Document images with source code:

[Start of Attachment]

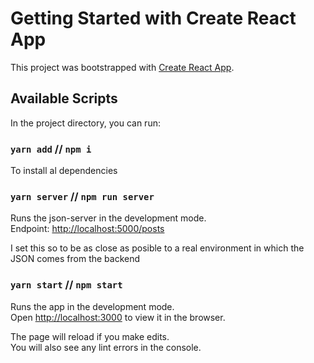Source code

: # Getting Started with Create React App

This project was bootstrapped with [Create React App](https://github.com/facebook/create-react-app).

## Available Scripts



In the project directory, you can run:


### `yarn add` // `npm i`

To install al dependencies


### `yarn server` // `npm run server`

Runs the json-server in the development mode.\
Endpoint: [http://localhost:5000/posts](http://localhost:5000/posts)

I set this so to be as close as posible to a real environment in which the JSON comes from the backend

### `yarn start` // `npm start`

Runs the app in the development mode.\
Open [http://localhost:3000](http://localhost:3000) to view it in the browser.

The page will reload if you make edits.\
You will also see any lint errors in the console.




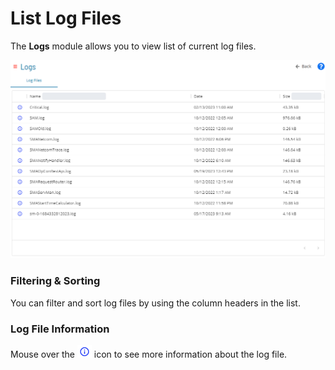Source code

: # List Log Files

The **Logs** module allows you to view list of current log files.

![A screen showing list of log files](../../../../../Resources/Images/SM/Library/Logs/Logs-List-Log-Files.png "List of Log Files")

### Filtering & Sorting
You can filter and sort log files by using the column headers in the list.

### Log File Information
Mouse over the ![Info icon](../../../../../Resources/Images/SM/Library/Logs/Logs-Info-Icon.png "Log File Description") icon to see more information about the log file.
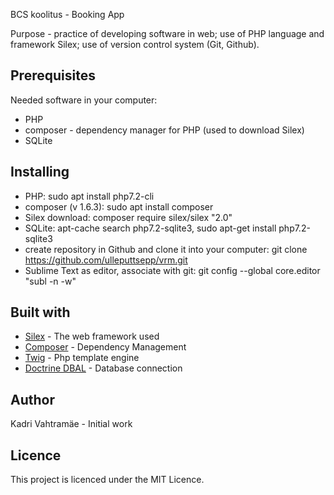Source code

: BCS koolitus - Booking App

Purpose - practice of developing software in web; use of PHP language and framework Silex; use of version control system (Git, Github).

## Prerequisites

Needed software in your computer:
* PHP
* composer - dependency manager for PHP (used to download Silex)
* SQLite

## Installing

* PHP:
sudo apt install php7.2-cli
* composer (v 1.6.3):
sudo apt install composer
* Silex download:
composer require silex/silex "2.0"
* SQLite:
apt-cache search php7.2-sqlite3,
sudo apt-get install php7.2-sqlite3
* create repository in Github and clone it into your computer:
git clone https://github.com/ulleputtsepp/vrm.git
* Sublime Text as editor, associate with git:
git config --global core.editor "subl -n -w"

## Built with

* [Silex](http://silex.sensiolabs.org/) - The web framework used
* [Composer](https://getcomposer.org/) - Dependency Management
* [Twig](http://twig.sensiolabs.org/) - Php template engine
* [Doctrine DBAL](http://docs.doctrine-project.org/projects/doctrine-dbal/en/latest/index.html) - Database connection

## Author
Kadri Vahtramäe - Initial work

## Licence
This project is licenced under the MIT Licence.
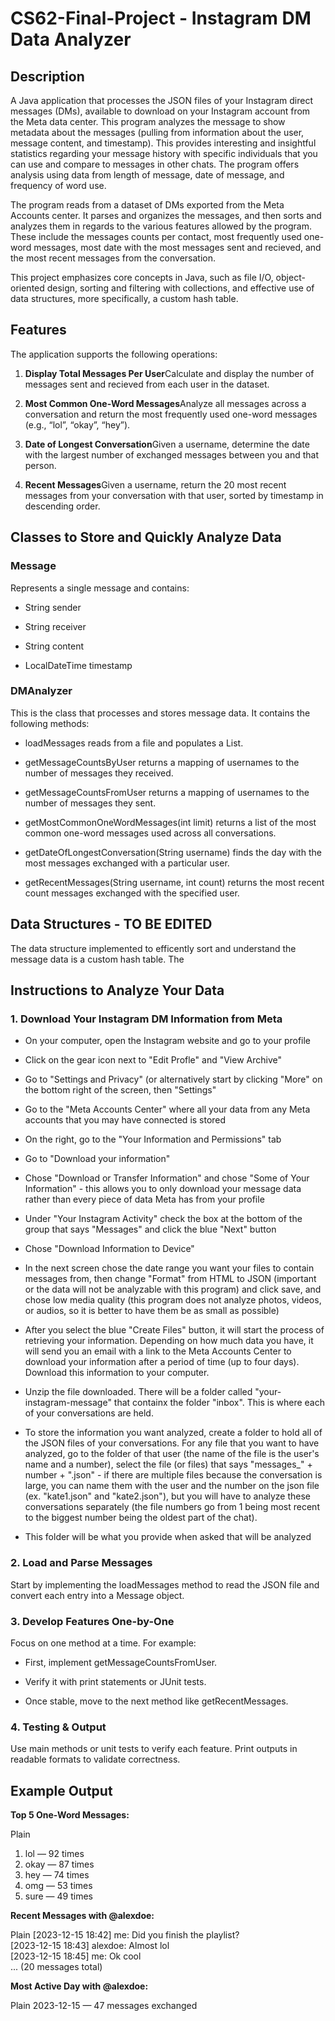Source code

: # CS62-Final-Project - Instagram DM Data Analyzer

Description
-----------

A Java application that processes the JSON files of your Instagram direct messages (DMs), available to download on your Instagram account from the Meta data center. This program analyzes the message to show metadata about the messages (pulling from information about the user, message content, and timestamp). This provides interesting and insightful statistics regarding your message history with specific individuals that you can use and compare to messages in other chats. The program offers analysis using data from length of message, date of message, and frequency of word use.

The program reads from a dataset of DMs exported from the Meta Accounts center. It parses and organizes the messages, and then sorts and analyzes them in regards to the various features allowed by the program. These include the messages counts per contact, most frequently used one-word messages, most date with the most messages sent and recieved, and the most recent messages from the conversation. 

This project emphasizes core concepts in Java, such as file I/O, object-oriented design, sorting and filtering with collections, and effective use of data structures, more specifically, a custom hash table.

Features
--------

The application supports the following operations:

1.  **Display Total Messages Per User**Calculate and display the number of messages sent and recieved from each user in the dataset.
    
2.  **Most Common One-Word Messages**Analyze all messages across a conversation and return the most frequently used one-word messages (e.g., “lol”, “okay”, “hey”).
    
3.  **Date of Longest Conversation**Given a username, determine the date with the largest number of exchanged messages between you and that person.
    
4.  **Recent Messages**Given a username, return the 20 most recent messages from your conversation with that user, sorted by timestamp in descending order.
    

Classes to Store and Quickly Analyze Data
-----------------

### Message

Represents a single message and contains:

*   String sender
    
*   String receiver
    
*   String content
    
*   LocalDateTime timestamp

### DMAnalyzer

This is the class that processes and stores message data. It contains the following methods:

*   loadMessages reads from a file and populates a List.
    
*   getMessageCountsByUser returns a mapping of usernames to the number of messages they received.
    
*   getMessageCountsFromUser returns a mapping of usernames to the number of messages they sent.
    
*   getMostCommonOneWordMessages(int limit) returns a list of the most common one-word messages used across all conversations.
    
*   getDateOfLongestConversation(String username) finds the day with the most messages exchanged with a particular user.
    
*   getRecentMessages(String username, int count) returns the most recent count messages exchanged with the specified user.
    

Data Structures - TO BE EDITED
---------------

The data structure implemented to efficently sort and understand the message data is a custom hash table. The 

Instructions to Analyze Your Data
---------------

### 1\. Download Your Instagram DM Information from Meta

*   On your computer, open the Instagram website and go to your profile

*   Click on the gear icon next to "Edit Profle" and "View Archive"

*   Go to "Settings and Privacy" (or alternatively start by clicking "More" on the bottom right of the screen, then "Settings"
    
*   Go to the "Meta Accounts Center" where all your data from any Meta accounts that you may have connected is stored

*   On the right, go to the "Your Information and Permissions" tab

*   Go to "Download your information"

*   Chose "Download or Transfer Information" and chose "Some of Your Information" - this allows you to only download your message data rather than every piece of data Meta has from your profile

*   Under "Your Instagram Activity" check the box at the bottom of the group that says "Messages" and click the blue "Next" button

*   Chose "Download Information to Device"

*   In the next screen chose the date range you want your files to contain messages from, then change "Format" from HTML to JSON (important or the data will not be analyzable with this program) and click save, and chose low media quality (this program does not analyze photos, videos, or audios, so it is better to have them be as small as possible)

*   After you select the blue "Create Files" button, it will start the process of retrieving your information. Depending on how much data you have, it will send you an email with a link to the Meta Accounts Center to download your information after a period of time (up to four days). Download this information to your computer.

*   Unzip the file downloaded. There will be a folder called "your-instagram-message" that containx the folder "inbox". This is where each of your conversations are held.

*   To store the information you want analyzed, create a folder to hold all of the JSON files of your conversations. For any file that you want to have analyzed, go to the folder of that user (the name of the file is the user's name and a number), select the file (or files) that says "messages_" + number + ".json" - if there are multiple files because the conversation is large, you can name them with the user and the number on the json file (ex. "kate1.json" and "kate2.json"), but you will have to analyze these conversations separately (the file numbers go from 1 being most recent to the biggest number being the oldest part of the chat).
    
*   This folder will be what you provide when asked that will be analyzed
    

### 2\. Load and Parse Messages

Start by implementing the loadMessages method to read the JSON file and convert each entry into a Message object.

### 3\. Develop Features One-by-One

Focus on one method at a time. For example:

*   First, implement getMessageCountsFromUser.
    
*   Verify it with print statements or JUnit tests.
    
*   Once stable, move to the next method like getRecentMessages.
    

### 4\. Testing & Output

Use main methods or unit tests to verify each feature. Print outputs in readable formats to validate correctness.

Example Output
--------------

**Top 5 One-Word Messages:**

Plain  
1. lol   — 92 times  
2. okay  — 87 times  
3. hey   — 74 times  
4. omg   — 53 times  
5. sure  — 49 times


**Recent Messages with @alexdoe:**

Plain 
[2023-12-15 18:42] me: Did you finish the playlist?  
[2023-12-15 18:43] alexdoe: Almost lol  
[2023-12-15 18:45] me: Ok cool  
...  (20 messages total)

**Most Active Day with @alexdoe:**

Plain 
2023-12-15 — 47 messages exchanged

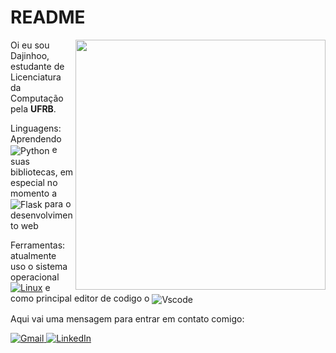 # README

<img src="https://github.com/user-attachments/assets/41f6282b-ab60-4cc2-a9b2-fdb627ee58ed" min-width="400px" max-width="400px" width="400px" align="right">

<p align="left"> 
  Oi eu sou Dajinhoo, estudante de Licenciatura da Computação pela <strong>UFRB</strong>.<br>
</p>

<p align="left">
   Linguagens: Aprendendo <img align="center" alt="Python" src="https://img.shields.io/badge/python-3670A0?style=for-the-badge&logo=python&logoColor=ffdd54"> e suas bibliotecas, em especial no momento a 
    <img align="center" alt="Flask" src="https://img.shields.io/badge/flask-%23000.svg?style=for-the-badge&logo=flask&logoColor=white"> para o desenvolvimento web
</p>

<p align="left">
   Ferramentas: atualmente uso o sistema operacional
  <a href="#" title="linux"> 	
  <img scr="<img align="center" alt="Linux" src="https://img.shields.io/badge/Linux-000?style=for-the-badge&logo=linux"></a> e como principal editor de codigo o <img align="center" alt="Vscode" src="https://img.shields.io/badge/Vscode-007ACC?style=for-the-badge&logo=visual-studio-code&logoColor=white">


</p>

<p align="left">
   Aqui vai uma mensagem para entrar em contato comigo:
</p>

<p align="left">
  <a href= "mailto:dagilvan.m.s@gmail.com" title="Gmail">
  <img src="https://img.shields.io/badge/-Gmail-FF0000?style=flat-square&labelColor=FF0000&logo=gmail&logoColor=white&link=LINK-DO-SEU-GMAIL" alt="Gmail" /</a>
  <a href="https://www.linkedin.com/in/dagilvan-maia-santos-664205239/" title="LinkedIn">
  <img src="https://img.shields.io/badge/-Linkedin-0e76a8?style=flat-square&logo=Linkedin&logoColor=white&link=LINK-DO-SEU-LINKEDIN" alt="LinkedIn"/></a>

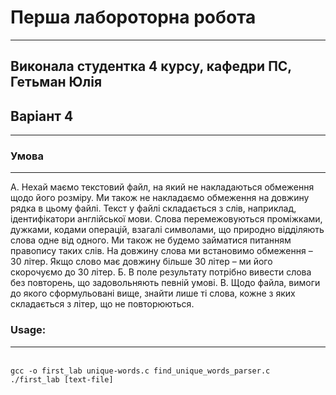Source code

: # Перша лабороторна робота
--------
## Виконала студентка 4 курсу, кафедри ПС, Гетьман Юлія
## Варіант 4
--------
### Умова
--------
А. Нехай маємо текстовий файл, на який не накладаються обмеження щодо його
розміру. Ми також не накладаємо обмеження на довжину рядка в цьому файлі.
Текст у файлі складається з слів, наприклад, ідентифікатори англійської мови. Слова
перемежовуються проміжками, дужками, кодами операцій, взагалі символами, що природно
відділяють слова одне від одного. Ми також не будемо займатися питанням правопису таких
слів. На довжину слова ми встановимо обмеження – 30 літер. Якщо слово має довжину
більше 30 літер – ми його скорочуємо до 30 літер.
Б. В поле результату потрібно вивести слова без повторень, що задовольняють певній
умові.
В. Щодо файла, вимоги до якого сформульовані вище, знайти лише ті слова, кожне з яких складається з літер, що не повторюються.


### Usage:
--------
<br />`gcc -o first_lab unique-words.c find_unique_words_parser.c`
<br />`./first_lab [text-file]`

[End of Attachment]

**DIRECTIONS**
Output the lines above between the one holding "check the box" and the one holding "conversations are held.", inclusive, with nothing before or after them.

**SOLUTION TO THE EXERCISE**
*   Under "Your Instagram Activity" check the box at the bottom of the group that says "Messages" and click the blue "Next" button

*   Chose "Download Information to Device"

*   In the next screen chose the date range you want your files to contain messages from, then change "Format" from HTML to JSON (important or the data will not be analyzable with this program) and click save, and chose low media quality (this program does not analyze photos, videos, or audios, so it is better to have them be as small as possible)

*   After you select the blue "Create Files" button, it will start the process of retrieving your information. Depending on how much data you have, it will send you an email with a link to the Meta Accounts Center to download your information after a period of time (up to four days). Download this information to your computer.

*   Unzip the file downloaded. There will be a folder called "your-instagram-message" that containx the folder "inbox". This is where each of your conversations are held.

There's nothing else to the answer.